This is a blog set up by Chris and Sarah so family and friends can catch up with their travels on the British waterways in the summer of 2011. In 2010, I went to England with the idea of getting a narrow boat built. I had specific requirements so I thought that a new build may be the way to go. I e mailed to numerous boat builders, a great percentage of whom ignored me. The problem of having a family name of Laycock is that hotmail and a few others think that I am a porn star. At an early age you learn not to put C Laycock on your school books. But I guess that my nephew Paul did worse. Anyway I spent a very pleasant few weeks driving around the beautiful English countryside visiting boatyards, marinas, boat builders and just a few pubs. I had narrowed it down to two builders and in the last week I was in Devizes Wiltshire when I came across "Avalon Mist" 54 feet of throbbing neglected narrow boat. The past owner had lost interest, hadn’t maintained her and to add insult to injury had been made redundant. After a very short negotiation I was able to buy her for a pretty fair price. On the day the sale took place I had to beg her to take her trainers and a few rather suspect items of clothing, in other words she left everything. Lock stock and barrel.

Soon after the purchase I flew to California to meet Sarah and have a short holiday. Once back in NZ I started to try and organize works. The first thing that I learnt was that the marina does not allow any contractor on site, only their chosen ones, the excuse given is a concern about insurance, the suspicion is, graft, pay back, baksheesh, call it what you like. It is possible to take the boat off the marina to have the work done, but not really practical.

The first job to be tackled was to “winterize” the boat, i.e. drain off all the water, check the anti freeze in the engine and central heating and fit an automatic bilge pump.

No real problem there except communication, the mechanic just didn’t answer e mails. Difficult to do business like that.

The nice marina lady had a quiet word with him, and things did improve, thanks Debs you have been a star through out . He later confided in me the reason for this was that he was dyslexic, apparently a malady [he] claims affects a lot of mechanics.[It turns out that he is a great mechanic and a nice guy to boot].

That goes pretty high on my list of lame excuses, the top one being a really nice Irish guy Pat, who I had employed as a carpenter years ago when I lived in London. He was always a bit late for work, when I finally collared him about it; he said he could never decide what to wear to work.

Nice one Pat.

I digress, the boat was winterized, which was just as well as it was a cold one and the whole marina froze over.

Next job was to have her taken out of the water, have the hull stripped back to bare metal and have a bit of over plating done. There were a couple of areas where there was pitting, and I though if she’s out of the water, may as well do the job right, so a small amount of over plating and then the hull was blacked, and the engine bay partially de-rusted and then back in the water.

Seems like a good job was done, I had the marine surveyor who had done the original survey, check out all the major works and give me written reports and photos, so all good except once again communications.

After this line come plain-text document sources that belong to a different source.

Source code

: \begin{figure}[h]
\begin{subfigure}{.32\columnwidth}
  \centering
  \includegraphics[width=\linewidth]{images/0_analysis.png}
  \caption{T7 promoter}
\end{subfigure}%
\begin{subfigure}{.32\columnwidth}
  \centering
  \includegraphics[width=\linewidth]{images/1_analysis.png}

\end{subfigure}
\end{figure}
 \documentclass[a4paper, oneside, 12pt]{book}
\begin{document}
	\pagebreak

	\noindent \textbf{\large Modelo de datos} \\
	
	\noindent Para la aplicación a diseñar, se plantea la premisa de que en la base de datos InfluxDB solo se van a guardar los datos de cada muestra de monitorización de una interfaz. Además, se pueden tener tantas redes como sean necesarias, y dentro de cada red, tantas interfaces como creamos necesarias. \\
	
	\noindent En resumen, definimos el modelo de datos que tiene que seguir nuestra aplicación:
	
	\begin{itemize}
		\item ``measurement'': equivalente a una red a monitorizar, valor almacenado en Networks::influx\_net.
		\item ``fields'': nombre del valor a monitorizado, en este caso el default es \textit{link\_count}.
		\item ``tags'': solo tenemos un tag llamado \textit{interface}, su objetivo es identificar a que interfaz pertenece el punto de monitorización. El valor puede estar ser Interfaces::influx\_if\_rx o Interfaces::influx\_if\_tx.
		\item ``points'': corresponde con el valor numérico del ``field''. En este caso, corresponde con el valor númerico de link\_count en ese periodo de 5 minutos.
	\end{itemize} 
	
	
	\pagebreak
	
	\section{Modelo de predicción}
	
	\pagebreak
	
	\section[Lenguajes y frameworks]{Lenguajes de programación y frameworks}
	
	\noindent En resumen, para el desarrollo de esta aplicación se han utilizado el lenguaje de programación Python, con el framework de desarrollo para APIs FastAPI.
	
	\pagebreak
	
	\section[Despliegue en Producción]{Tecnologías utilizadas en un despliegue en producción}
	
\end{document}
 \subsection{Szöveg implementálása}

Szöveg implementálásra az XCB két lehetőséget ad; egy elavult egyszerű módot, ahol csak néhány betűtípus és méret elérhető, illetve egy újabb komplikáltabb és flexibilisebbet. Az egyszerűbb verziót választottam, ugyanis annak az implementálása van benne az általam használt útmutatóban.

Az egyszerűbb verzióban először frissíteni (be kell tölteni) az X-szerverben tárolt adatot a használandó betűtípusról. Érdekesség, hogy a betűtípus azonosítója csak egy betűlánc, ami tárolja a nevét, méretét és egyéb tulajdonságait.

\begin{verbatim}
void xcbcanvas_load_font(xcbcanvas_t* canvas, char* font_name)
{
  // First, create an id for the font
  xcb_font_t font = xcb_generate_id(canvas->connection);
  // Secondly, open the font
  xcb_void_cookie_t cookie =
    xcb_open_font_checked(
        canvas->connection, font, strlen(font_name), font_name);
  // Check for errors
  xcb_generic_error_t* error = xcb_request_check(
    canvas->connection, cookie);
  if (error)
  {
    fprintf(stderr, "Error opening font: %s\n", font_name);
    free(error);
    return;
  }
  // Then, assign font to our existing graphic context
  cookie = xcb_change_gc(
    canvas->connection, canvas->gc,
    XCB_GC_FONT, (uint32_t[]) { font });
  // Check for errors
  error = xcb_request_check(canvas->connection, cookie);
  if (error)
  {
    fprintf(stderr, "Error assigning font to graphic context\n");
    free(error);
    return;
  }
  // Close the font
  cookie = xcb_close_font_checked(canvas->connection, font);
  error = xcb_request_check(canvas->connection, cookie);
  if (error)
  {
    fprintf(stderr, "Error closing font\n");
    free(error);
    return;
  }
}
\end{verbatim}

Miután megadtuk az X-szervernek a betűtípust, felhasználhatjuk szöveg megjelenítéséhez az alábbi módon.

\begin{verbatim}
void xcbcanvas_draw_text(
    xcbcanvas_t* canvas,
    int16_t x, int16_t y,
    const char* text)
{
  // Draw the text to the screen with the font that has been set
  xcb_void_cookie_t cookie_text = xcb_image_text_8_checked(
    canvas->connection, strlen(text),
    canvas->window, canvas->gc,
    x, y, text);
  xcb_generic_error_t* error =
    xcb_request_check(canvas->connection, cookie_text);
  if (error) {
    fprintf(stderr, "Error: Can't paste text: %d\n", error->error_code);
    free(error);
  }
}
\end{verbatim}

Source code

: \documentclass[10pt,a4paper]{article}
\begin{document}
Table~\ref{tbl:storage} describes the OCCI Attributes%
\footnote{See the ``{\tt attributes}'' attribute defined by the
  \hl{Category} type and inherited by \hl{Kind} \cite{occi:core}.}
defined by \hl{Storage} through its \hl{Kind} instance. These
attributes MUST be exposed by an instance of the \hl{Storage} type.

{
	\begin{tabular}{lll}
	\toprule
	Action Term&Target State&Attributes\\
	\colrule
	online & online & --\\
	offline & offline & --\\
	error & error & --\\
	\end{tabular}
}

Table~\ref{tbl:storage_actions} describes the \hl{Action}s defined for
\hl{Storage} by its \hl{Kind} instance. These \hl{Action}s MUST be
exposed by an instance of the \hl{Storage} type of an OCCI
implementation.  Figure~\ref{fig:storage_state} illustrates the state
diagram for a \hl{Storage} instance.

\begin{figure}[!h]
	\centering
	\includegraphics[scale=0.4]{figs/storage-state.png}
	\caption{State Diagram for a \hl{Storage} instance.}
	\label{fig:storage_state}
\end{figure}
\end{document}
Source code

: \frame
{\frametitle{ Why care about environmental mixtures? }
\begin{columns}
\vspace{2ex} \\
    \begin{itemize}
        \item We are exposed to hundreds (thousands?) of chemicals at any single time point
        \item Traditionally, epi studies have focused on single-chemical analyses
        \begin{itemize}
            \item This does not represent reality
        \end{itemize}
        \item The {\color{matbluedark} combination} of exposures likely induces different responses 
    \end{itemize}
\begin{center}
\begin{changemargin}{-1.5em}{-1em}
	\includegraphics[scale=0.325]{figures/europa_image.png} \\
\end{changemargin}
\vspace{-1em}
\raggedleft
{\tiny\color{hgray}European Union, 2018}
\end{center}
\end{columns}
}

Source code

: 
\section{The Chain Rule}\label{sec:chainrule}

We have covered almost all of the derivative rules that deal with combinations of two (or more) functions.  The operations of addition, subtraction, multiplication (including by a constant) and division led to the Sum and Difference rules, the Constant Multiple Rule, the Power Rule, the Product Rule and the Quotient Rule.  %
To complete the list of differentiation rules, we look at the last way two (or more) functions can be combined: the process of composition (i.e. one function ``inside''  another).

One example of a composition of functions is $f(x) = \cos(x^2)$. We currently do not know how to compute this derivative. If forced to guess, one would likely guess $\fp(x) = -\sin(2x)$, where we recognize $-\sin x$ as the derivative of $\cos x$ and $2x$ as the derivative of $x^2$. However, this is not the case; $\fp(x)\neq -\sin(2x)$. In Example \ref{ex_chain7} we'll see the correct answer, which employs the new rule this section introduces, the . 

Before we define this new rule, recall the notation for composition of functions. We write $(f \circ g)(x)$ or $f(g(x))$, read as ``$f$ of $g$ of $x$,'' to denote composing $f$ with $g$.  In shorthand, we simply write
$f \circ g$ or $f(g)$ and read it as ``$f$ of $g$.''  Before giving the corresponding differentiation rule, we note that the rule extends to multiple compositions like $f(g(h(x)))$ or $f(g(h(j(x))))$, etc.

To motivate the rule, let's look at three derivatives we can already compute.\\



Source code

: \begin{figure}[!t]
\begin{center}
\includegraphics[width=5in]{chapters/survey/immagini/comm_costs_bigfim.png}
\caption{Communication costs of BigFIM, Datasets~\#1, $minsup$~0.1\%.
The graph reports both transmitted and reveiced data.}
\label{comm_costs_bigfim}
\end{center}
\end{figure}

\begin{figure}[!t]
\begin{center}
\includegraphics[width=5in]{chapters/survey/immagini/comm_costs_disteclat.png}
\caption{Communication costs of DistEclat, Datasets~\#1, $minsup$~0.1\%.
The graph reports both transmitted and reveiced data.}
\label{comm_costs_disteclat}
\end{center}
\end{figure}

I then came across a great guy, the partner of the woman who runs the marina and a carpenter/narrow boat fitter outer .He replaced the stern deck and did a great job, also did a great job on de-greasing, de-rusting and painting the engine compartment. A job I should have done myself, but I just didn’t fancy it, not only that be was great with communications and chasing other people up

So that takes us up to present.

There needs to be a bit of electrical work, not much. The outside is badly in need of paint, Sarah and I can do that and a bit of a tidy up inside, and then she will be a really nice boat.